同法案は6月に提出されてから僅か4カ月の審議で可決され、施行が来年1月1日からという迅速さである。
近年顕著になった中国経済の低迷や失業者の増大に伴う愛国心の低下現象や、人民解放軍に漂う「厭戦ムード」に対し、習近平国家主席が強い危機感を抱いている事の表れとも見られる。
では、この愛国主義教育法が施行されることで、今後の中国社会はどのように変わるのだろうか。
同法では、愛国主義教育の具体的内容について以下の9項目が挙げられている。
1.イデオロギー:マルクス・レーニン主義、毛沢東思想、鄧小平理論、3つの代表重要思想、科学的発展観、習近平新時代の中国の特色ある社会主義思想
2.歴史:中国共産党史、新中国史、改革開放史、社会主義発展史、中華民族発展史
3.政治:中国の特色ある社会主義制度、中国共産党が率いる民族団結奮闘の重大な成果、歴史経験と鮮やかな実践
4.文化:中華の優秀な伝統文化、革命文化、社会主義先進文化
5.国家の象徴:国旗、国歌、国章など国家の象徴と印
6.国土と文化遺産:祖国の壮大美麗な山河と歴史文化遺産
7.法律:憲法、法律、国家統一、民族団結、国家安全、国防などの意識と概念
8.英雄:英雄烈士、先進模範人物の事績と民族精神、時代精神の体現
9.その他:豊かな愛国主義精神の内容
愛国主義教育法では、教育部が管轄する学校教育現場だけでなく、文化旅行、新聞出版、テレビラジオ、映画、ネット、文物当局など関連部署もそれぞれの責任において愛国主義教育を展開していく、としている。
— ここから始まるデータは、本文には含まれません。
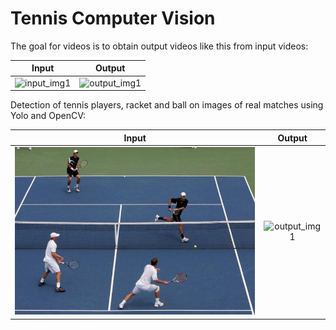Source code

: # Tennis Computer Vision

The goal for videos is to obtain output videos like this from input videos:

Input            |  Output
:-------------------------:|:-------------------------:
![input_img1](https://github.com/ArtLabss/tennis-tracking/blob/00cfe10b18db1e6a68800921dfbda010f90a74bb/VideoOutput/ezgif.com-gif-maker(3).gif)  |  ![output_img1](https://github.com/ArtLabss/tennis-tracking/blob/0f684fdeef96a715984dc74b62b961f68ff95edc/VideoOutput/ezgif.com-gif-maker.gif)

Detection of tennis players, racket and ball on images of real matches using Yolo and OpenCV:

Input            |  Output
:-------------------------:|:-------------------------:
![](https://github.com/Adib-Habbou/tennis-computer-vision/blob/main/input%20images/tennis8.jpg)  |  ![output_img1](https://github.com/Adib-Habbou/tennis-detection-yolo/blob/main/output%20images/detection5.png)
さらに毎年10月1日の国慶節には、国家、社会を挙げて多くの方法で祝賀活動を行い、愛国主義教育を集中して展開する、としている。
また解放軍、武装警察もこの法律と中央軍事委員会の規定に従って愛国主義教育を行うものとされ、工会(労働組合)、婦女連合会、共産主義青年団、工商業連合会、文学芸術連合会、作家協会、科学技術協会、障碍者連合会の各種団体も、それぞれの責任において愛国主義教育を展開することになっている。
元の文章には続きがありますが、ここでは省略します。